Mental Pick-Me-Ups: The Coming Boom
Professor Henry T. "Hank" Greely is mentioned in Business Week in a story about an article discussing the use of brain-enhancing drugs:
Facing an important job interview, the college graduate searches her closet for the perfect outfit, then rifles through her medicine cabinet for just the right cognitive-enhancement pill. Adderall, perhaps, to help her concentrate. Or Provigil, for alertness...or maybe a beta blocker to combat jitters?
Doctors in the U.S. who track drug trends say scenarios like this could play out in a thousand variations as college students who grew up using prescription drugs as study aids enter the workforce. Many high-powered professionals are already popping such pills in secret. Within a few years they could be joined by millions of older adults, including baby boomers who decide there's nothing wrong with using "smart drugs" to ward off senior moments. The drug industry will benefit mightily if public opinion swings this way.

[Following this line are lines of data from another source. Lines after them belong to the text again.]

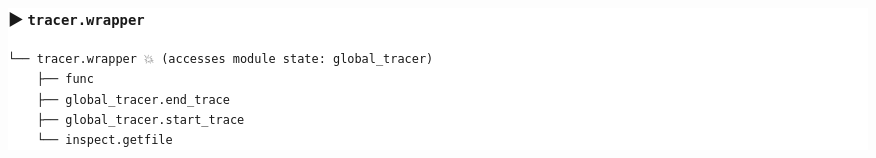 ### ▶️ `tracer.wrapper`
```
└── tracer.wrapper 💥 (accesses module state: global_tracer)
    ├── func
    ├── global_tracer.end_trace
    ├── global_tracer.start_trace
    └── inspect.getfile
```
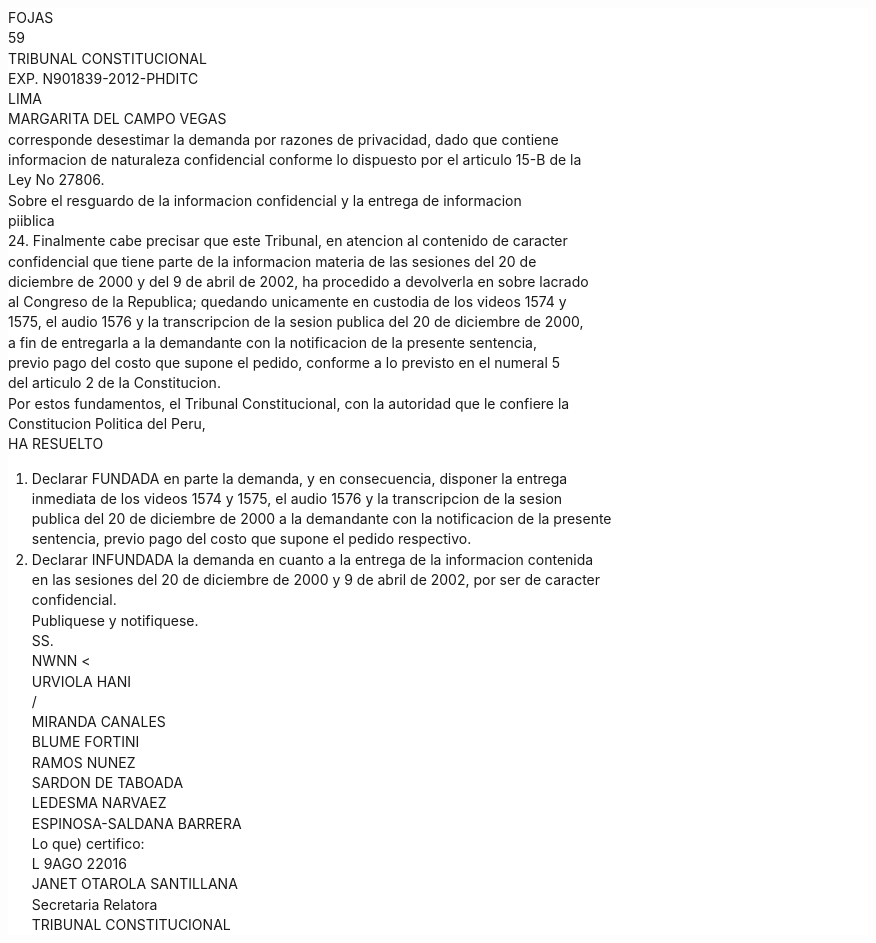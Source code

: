 FOJAS  
59  
TRIBUNAL CONSTITUCIONAL  
EXP. N901839-2012-PHDITC  
LIMA  
MARGARITA DEL CAMPO VEGAS  
corresponde desestimar la demanda por razones de privacidad, dado que contiene  
informacion de naturaleza confidencial conforme lo dispuesto por el articulo 15-B de la  
Ley No 27806.  
Sobre el resguardo de la informacion confidencial y la entrega de informacion  
piiblica  
24. Finalmente cabe precisar que este Tribunal, en atencion al contenido de caracter  
confidencial que tiene parte de la informacion materia de las sesiones del 20 de  
diciembre de 2000 y del 9 de abril de 2002, ha procedido a devolverla en sobre lacrado  
al Congreso de la Republica; quedando unicamente en custodia de los videos 1574 y  
1575, el audio 1576 y la transcripcion de la sesion publica del 20 de diciembre de 2000,  
a fin de entregarla a la demandante con la notificacion de la presente sentencia,  
previo pago del costo que supone el pedido, conforme a lo previsto en el numeral 5  
del articulo 2 de la Constitucion.  
Por estos fundamentos, el Tribunal Constitucional, con la autoridad que le confiere la  
Constitucion Politica del Peru,  
HA RESUELTO  
1. Declarar FUNDADA en parte la demanda, y en consecuencia, disponer la entrega  
inmediata de los videos 1574 y 1575, el audio 1576 y la transcripcion de la sesion  
publica del 20 de diciembre de 2000 a la demandante con la notificacion de la presente  
sentencia, previo pago del costo que supone el pedido respectivo.  
2. Declarar INFUNDADA la demanda en cuanto a la entrega de la informacion contenida  
en las sesiones del 20 de diciembre de 2000 y 9 de abril de 2002, por ser de caracter  
confidencial.  
Publiquese y notifiquese.  
SS.  
NWNN <  
URVIOLA HANI  
/  
MIRANDA CANALES  
BLUME FORTINI  
RAMOS NUNEZ  
SARDON DE TABOADA  
LEDESMA NARVAEZ  
ESPINOSA-SALDANA BARRERA  
Lo que) certifico:  
L 9AGO 22016  
JANET OTAROLA SANTILLANA  
Secretaria Relatora  
TRIBUNAL CONSTITUCIONAL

Many healthy people have trepidations about tinkering with the brain using addictive or otherwise risky pharmaceuticals. But those reservations are eroding for several reasons. A whole generation has come of age using attention-deficit drugs such as Adderall and Ritalin, a category valued at nearly $4.7 billion in 2007. A lot of teenagers have used them casually as study aids, often buying them on the Internet. And now, overworked professionals are seeing the appeal. "From assembly-line workers to surgeons, many different kinds of employee may benefit from enhancement and want access to it," wrote Martha J. Farah, director of the Center for Cognitive Neuroscience at the University of Pennsylvania, in a recent commentary in the science journal Nature. In the controversial essay, she and her co-authors, including Stanford Law School Professor Henry T. Greely, declared it's time for people to overcome their squeamishness: "Mentally competent adults should be able to engage in cognitive enhancement using drugs."